In the last two weeks of May I saw a quail pair hopping up into my geranium planter. At first I thought they were scouting locations for a nest but then thought that wasn’t likely because I have a drip system running through that planter and assumed they wouldn’t have a nest where the ground was wet. When I checked on my garden in the evenings I walked right past the geraniums to check on my yellow pear tomatoes. I’d exclaim how cute the little tomatoes were, hanging in a cluster on the branch. Little did I know that the cutest things ever were about to hatch under the geraniums!

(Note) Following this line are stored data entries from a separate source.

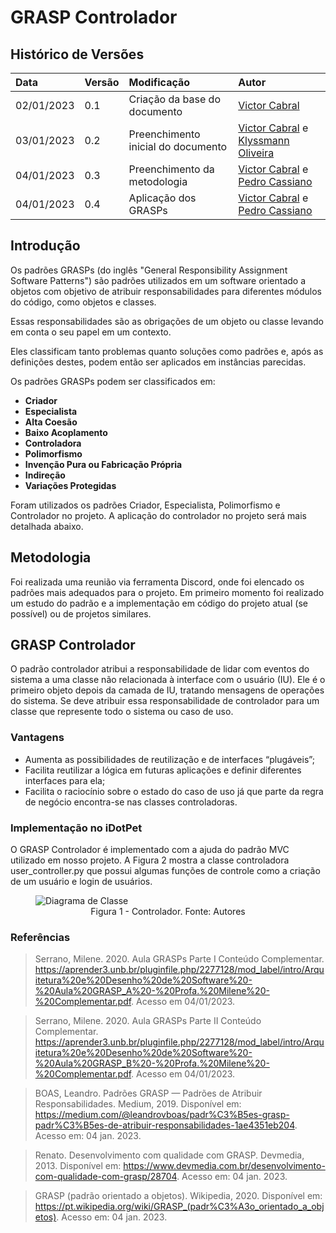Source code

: # GRASP Controlador

## Histórico de Versões

| Data | Versão | Modificação | Autor |
| :- | :- | :- | :- |
| 02/01/2023   | 0.1   | Criação da base do documento   | [Victor Cabral](https://github.com/victordscabral) |
| 03/01/2023   | 0.2   | Preenchimento inicial do documento   | [Victor Cabral](https://github.com/victordscabral) e [Klyssmann Oliveira](https://github.com/klyssmannoliveira) |
| 04/01/2023   | 0.3   | Preenchimento da metodologia   | [Victor Cabral](https://github.com/victordscabral) e [Pedro Cassiano](https://github.com/PedroLucasCMa) |
| 04/01/2023   | 0.4   | Aplicação dos GRASPs   | [Victor Cabral](https://github.com/victordscabral) e [Pedro Cassiano](https://github.com/PedroLucasCMa) |

## Introdução

Os padrões GRASPs (do inglês "General Responsibility Assignment Software Patterns") são padrões utilizados em um software orientado a objetos com objetivo de atribuir responsabilidades para diferentes módulos do código, como objetos e classes.

Essas responsabilidades são as obrigações de um objeto ou classe levando em conta o seu papel em um contexto.

Eles classificam tanto problemas quanto soluções como padrões e, após as definições destes, podem então ser aplicados em instâncias parecidas.

Os padrões GRASPs podem ser classificados em:

- **Criador**
- **Especialista**
- **Alta Coesão**
- **Baixo Acoplamento**
- **Controladora**
- **Polimorfismo**
- **Invenção Pura ou Fabricação Própria**
- **Indireção**
- **Variações Protegidas**

Foram utilizados os padrões Criador, Especialista, Polimorfismo e Controlador no projeto. A aplicação do controlador no projeto será mais detalhada abaixo.

## Metodologia

Foi realizada uma reunião via ferramenta Discord, onde foi elencado os padrões mais adequados para o projeto. Em primeiro momento foi realizado um estudo do padrão e a implementação em código do projeto atual (se possível) ou de projetos similares.

## GRASP Controlador

O padrão controlador atribui a responsabilidade de lidar com eventos do sistema a uma classe não relacionada à interface com o usuário (IU). Ele é o primeiro objeto depois da camada de IU, tratando mensagens de operações do sistema. Se deve atribuir essa responsabilidade de controlador para um classe que represente todo o sistema ou caso de uso.
    
### Vantagens
- Aumenta as possibilidades de reutilização e de interfaces “plugáveis”;
- Facilita reutilizar a lógica em futuras aplicações e definir diferentes interfaces para ela;
- Facilita o raciocínio sobre o estado do caso de uso já que parte da regra de negócio encontra-se nas classes controladoras.

### Implementação no iDotPet
O GRASP Controlador é implementado com a ajuda do padrão MVC utilizado em nosso projeto. A Figura 2 mostra a classe controladora user_controller.py que possui algumas funções de controle como a criação de um usuário e login de usuários.

<figure>
  <img src="https://github.com/UnBArqDsw2022-2/2022.2_G4_IDotPet/blob/master/docs/assets/grasp_controlador/classe_controller.png?raw=true" alt="Diagrama de Classe"/>
  <figcaption align="center" >Figura 1 - Controlador. Fonte: Autores </figcaption>
</figure>

### Referências

> Serrano, Milene. 2020. Aula GRASPs Parte I Conteúdo Complementar.  https://aprender3.unb.br/pluginfile.php/2277128/mod_label/intro/Arquitetura%20e%20Desenho%20de%20Software%20-%20Aula%20GRASP_A%20-%20Profa.%20Milene%20-%20Complementar.pdf. Acesso em 04/01/2023.

> Serrano, Milene. 2020. Aula GRASPs Parte II Conteúdo Complementar.  https://aprender3.unb.br/pluginfile.php/2277128/mod_label/intro/Arquitetura%20e%20Desenho%20de%20Software%20-%20Aula%20GRASP_B%20-%20Profa.%20Milene%20-%20Complementar.pdf. Acesso em 04/01/2023.

> BOAS, Leandro. Padrões GRASP — Padrões de Atribuir Responsabilidades. Medium, 2019. Disponível em: <https://medium.com/@leandrovboas/padr%C3%B5es-grasp-padr%C3%B5es-de-atribuir-responsabilidades-1ae4351eb204>. Acesso em: 04 jan. 2023.

> Renato. Desenvolvimento com qualidade com GRASP. Devmedia, 2013. Disponível em: <https://www.devmedia.com.br/desenvolvimento-com-qualidade-com-grasp/28704>. Acesso em: 04 jan. 2023.

> GRASP (padrão orientado a objetos). Wikipedia, 2020. Disponível em: <https://pt.wikipedia.org/wiki/GRASP_(padr%C3%A3o_orientado_a_objetos)>. Acesso em: 04 jan. 2023.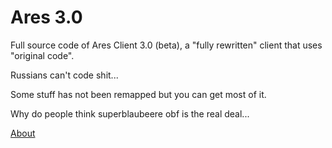 # Ares 3.0

Full source code of Ares Client 3.0 (beta), a "fully rewritten" client that uses "original code".

Russians can't code shit...

Some stuff has not been remapped but you can get most of it.

Why do people think superblaubeere obf is the real deal...

[About](https://github.com/xAsulo/Ares-3.0/blob/main/info.md)
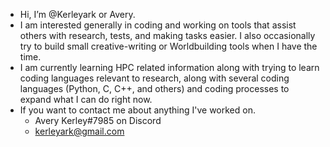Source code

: - Hi, I’m @Kerleyark or Avery.
- I am interested generally in coding and working on tools that assist others with research, tests, and making tasks easier. I also occasionally try to build small creative-writing or Worldbuilding tools when I have the time.
- I am currently learning HPC related information along with trying to learn coding languages relevant to research, along with several coding languages (Python, C, C++, and others) and coding processes to expand what I can do right now.
- If you want to contact me about anything I've worked on.
  - Avery Kerley#7985 on Discord
  - kerleyark@gmail.com

<!---
Kerleyark/Kerleyark is a ✨ special ✨ repository because its `README.md` (this file) appears on your GitHub profile.
You can click the Preview link to take a look at your changes.
--->
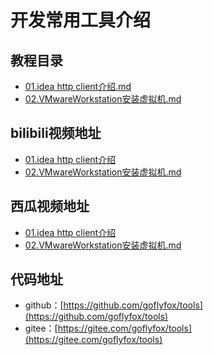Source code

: # 开发常用工具介绍

## 教程目录

* [01.idea http client介绍.md](doc/01.idea-http-client.md)
* [02.VMwareWorkstation安装虚拟机.md](doc/02.vmware.md)

## bilibili视频地址

* [01.idea http client介绍](https://www.bilibili.com/video/BV12V411f7ab/)
* [02.VMwareWorkstation安装虚拟机.md](https://www.bilibili.com/video/BV16t4y1m7a7/)

## 西瓜视频地址

* [01.idea http client介绍](https://www.ixigua.com/i6810402237899080206/)
* [02.VMwareWorkstation安装虚拟机.md](http://mp.toutiao.com/6811545521073685004/)


## 代码地址

* github：[https://github.com/goflyfox/tools](https://github.com/goflyfox/tools)
* gitee：[https://gitee.com/goflyfox/tools](https://gitee.com/goflyfox/tools)

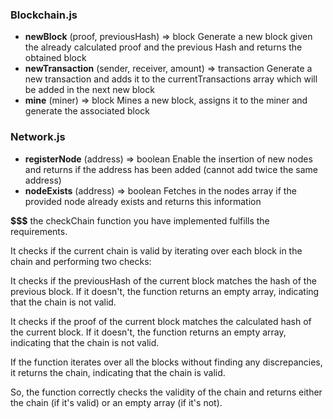 ### Blockchain.js

* **newBlock** (proof, previousHash) => block
  Generate a new block given the already calculated proof and the previous Hash and returns the obtained block
* **newTransaction** (sender, receiver, amount) => transaction
  Generate a new transaction and adds it to the currentTransactions array which will be added in the next new block
* **mine** (miner) => block
  Mines a new block, assigns it to the miner and generate the associated block

### Network.js

* **registerNode** (address) => boolean
  Enable the insertion of new nodes and returns if the address has been added (cannot add twice the same address)
* **nodeExists** (address) => boolean
  Fetches in the nodes array if the provided node already exists and returns this information

**$$$$$$$$$$$$$$$$$$$$$$$$$$$$$$$$$$$$$$$$$$$$$$$$$$$$$$$$$$$**
 the checkChain function you have implemented fulfills the requirements.

It checks if the current chain is valid by iterating over each block in the chain and performing two checks:

It checks if the previousHash of the current block matches the hash of the previous block. If it doesn't, the function returns an empty array, indicating that the chain is not valid.

It checks if the proof of the current block matches the calculated hash of the current block. If it doesn't, the function returns an empty array, indicating that the chain is not valid.

If the function iterates over all the blocks without finding any discrepancies, it returns the chain, indicating that the chain is valid.

So, the function correctly checks the validity of the chain and returns either the chain (if it's valid) or an empty array (if it's not).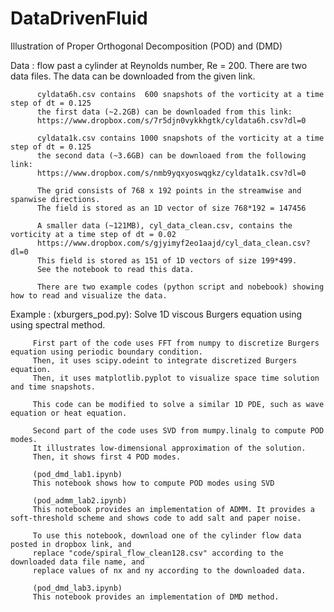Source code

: # DataDrivenFluid
Illustration of Proper Orthogonal Decomposition (POD) and (DMD)

Data    : flow past a cylinder at Reynolds number, Re = 200. There are two data files.
          The data can be downloaded from the given link.

          cyldata6h.csv contains  600 snapshots of the vorticity at a time step of dt = 0.125
          the first data (~2.2GB) can be downloaded from this link:
          https://www.dropbox.com/s/7r5djn0vykkhgtk/cyldata6h.csv?dl=0
          
          cyldata1k.csv contains 1000 snapshots of the vorticity at a time step of dt = 0.125
          the second data (~3.6GB) can be downloaed from the following link:
          https://www.dropbox.com/s/nmb9yqxyoswqgkz/cyldata1k.csv?dl=0
            
          The grid consists of 768 x 192 points in the streamwise and spanwise directions. 
          The field is stored as an 1D vector of size 768*192 = 147456
          
          A smaller data (~121MB), cyl_data_clean.csv, contains the vorticity at a time step of dt = 0.02
          https://www.dropbox.com/s/gjyimyf2eo1aajd/cyl_data_clean.csv?dl=0
          This field is stored as 151 of 1D vectors of size 199*499.
          See the notebook to read this data. 
          
          There are two example codes (python script and nobebook) showing how to read and visualize the data. 
          
Example : (xburgers_pod.py): 
         Solve 1D viscous Burgers equation using using spectral method.
         
         First part of the code uses FFT from numpy to discretize Burgers equation using periodic boundary condition.
         Then, it uses scipy.odeint to integrate discretized Burgers equation.
         Then, it uses matplotlib.pyplot to visualize space time solution and time snapshots.
         
         This code can be modified to solve a similar 1D PDE, such as wave equation or heat equation. 
         
         Second part of the code uses SVD from mumpy.linalg to compute POD modes. 
         It illustrates low-dimensional approximation of the solution.
         Then, it shows first 4 POD modes.

         (pod_dmd_lab1.ipynb)
         This notebook shows how to compute POD modes using SVD

         (pod_admm_lab2.ipynb)
         This notebook provides an implementation of ADMM. It provides a soft-threshold scheme and shows code to add salt and paper noise.

         To use this notebook, download one of the cylinder flow data posted in dropbox link, and 
         replace "code/spiral_flow_clean128.csv" according to the downloaded data file name, and
         replace values of nx and ny according to the downloaded data. 

         (pod_dmd_lab3.ipynb)
         This notebook provides an implementation of DMD method.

I looked out the morning of May 28 and saw the parents rummaging in the geraniums. Later in the morning I saw a clump of something near the garden and realized it was a newly-hatched batch of chicks! I raced over to the window and counted five chicks clustered under their mother. They followed her across the concrete and down into the dirt. She hopped back up on the concrete and four followed. The littlest one wasn’t able to flap enough to get back on the concrete so she led the others down to the dirt to could go around another way. Once they were gathered in the dirt she showed them how to wallow. One gave it a try and left the tiniest little indentation in the dirt. Then they were on their way.

If I hadn’t been looking out the window at that moment I would have completely missed it. Have your binoculars nearby so you won’t miss a moment of hatching season.